森見さんの初期大学生三部作は、濃くて暑苦しい感じの一作目から、二作目、三作目となるにつれ、ポップで軽やかになってゆく印象があるのですが、アニメ版の『四畳半』が原作よりポップな印象になっているのは、よりポップな『夜は短し』に繋がる印象を意識したからです。

実際『四畳半』が終わってから上田さんと映画化の準備はしていて、監督は別の方を立てる予定でしたが、立ち消えになって。あちこち放浪して再び僕のところに回ってきたので、逃してなるものかと、一気呵成に作った感じになりましたね。

一度映画化を睨んで準備していたこともあって下地はすでにあり、タイトなスケジュールでも作りきることができました。間に合わせるよう、自分で脚本やキャラ原案の上がりの催促もやってました。キャラクターも重なっているし、『四畳半』あってのこの企画なので、できる限り同じスタッフ、同じ絵柄で作ることにしたんですが、問題はこれも4つのエピソードで構成されていて、表題のように夜歩いているエピソードはひとつだけだったというところ。

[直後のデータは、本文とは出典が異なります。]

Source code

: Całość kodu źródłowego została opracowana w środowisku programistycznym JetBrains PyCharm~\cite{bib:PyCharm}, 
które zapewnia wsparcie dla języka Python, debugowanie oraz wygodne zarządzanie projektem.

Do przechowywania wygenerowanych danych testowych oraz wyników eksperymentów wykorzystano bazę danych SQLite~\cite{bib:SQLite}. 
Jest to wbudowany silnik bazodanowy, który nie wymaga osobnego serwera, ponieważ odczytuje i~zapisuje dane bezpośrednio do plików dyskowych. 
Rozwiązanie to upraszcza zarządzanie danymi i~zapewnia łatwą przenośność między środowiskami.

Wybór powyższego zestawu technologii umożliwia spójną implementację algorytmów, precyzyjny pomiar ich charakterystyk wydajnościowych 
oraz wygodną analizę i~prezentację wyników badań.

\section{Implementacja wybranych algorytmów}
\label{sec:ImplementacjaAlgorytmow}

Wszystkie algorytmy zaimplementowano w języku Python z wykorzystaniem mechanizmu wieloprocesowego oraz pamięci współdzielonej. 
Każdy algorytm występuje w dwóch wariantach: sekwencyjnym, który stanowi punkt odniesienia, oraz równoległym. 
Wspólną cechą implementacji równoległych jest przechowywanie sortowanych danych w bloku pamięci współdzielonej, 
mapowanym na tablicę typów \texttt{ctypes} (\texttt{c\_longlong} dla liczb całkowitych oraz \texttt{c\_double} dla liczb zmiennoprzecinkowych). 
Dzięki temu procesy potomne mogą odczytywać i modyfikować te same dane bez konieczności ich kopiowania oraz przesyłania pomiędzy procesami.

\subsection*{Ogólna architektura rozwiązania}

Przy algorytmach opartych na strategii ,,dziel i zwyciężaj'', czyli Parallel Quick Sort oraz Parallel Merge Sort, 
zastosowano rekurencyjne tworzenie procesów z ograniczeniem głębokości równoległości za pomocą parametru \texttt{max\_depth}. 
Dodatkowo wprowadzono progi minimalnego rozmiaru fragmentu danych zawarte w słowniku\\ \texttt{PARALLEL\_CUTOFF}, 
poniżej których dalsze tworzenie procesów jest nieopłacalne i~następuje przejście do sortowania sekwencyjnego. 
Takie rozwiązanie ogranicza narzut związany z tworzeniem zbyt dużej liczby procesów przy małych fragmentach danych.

『夜は短し歩けよ乙女』Blu-ray&DVD発売中 発売元:東宝/フジテレビ 販売元:東宝
(C)森見登美彦・KADOKAWA/ナカメの会

── でも、アニメではずーっと歩いていますよね?

湯浅 歩かせたんです(笑)。というのも劇場用のアニメの場合、4つの話をそのままオムニバス構成にすると、絶対満足度にバラツキが生まれると考えたんです。「1話目は良かったけど、他はダメ」とか。そういう事態を避けるためにも、90分でひとつの話にした方が満足度が高くなる、。4つの話の満足度が足し算になると考えたわけです。観客に一番楽しんでもらえる映画の構成を選んだ結果、主人公をひと晩中歩かせ続けることにして、4つを一晩の話にしたんです。

原作からの変わりように原作者も絶句!?

── 原作者の森見さんや、彼のファンの方々はどういう反応でした?

湯浅 やっぱりというか、賛否両論でもありましたね。「大胆でいい」という人もいれば、全体の雰囲気が「森見さんの作品じゃない」という人もいた。森見さん自身も試写会に来て絶句してましたから。

── 絶句、ですか?

湯浅 そう。僕は4つまとめたとはいえ、森見さんのテイストで作ったつもりだったんですが……。森見さんは「よし! 何があっても褒めよう」という覚悟で試写に臨んだにもかかわらず絶句でしたからね。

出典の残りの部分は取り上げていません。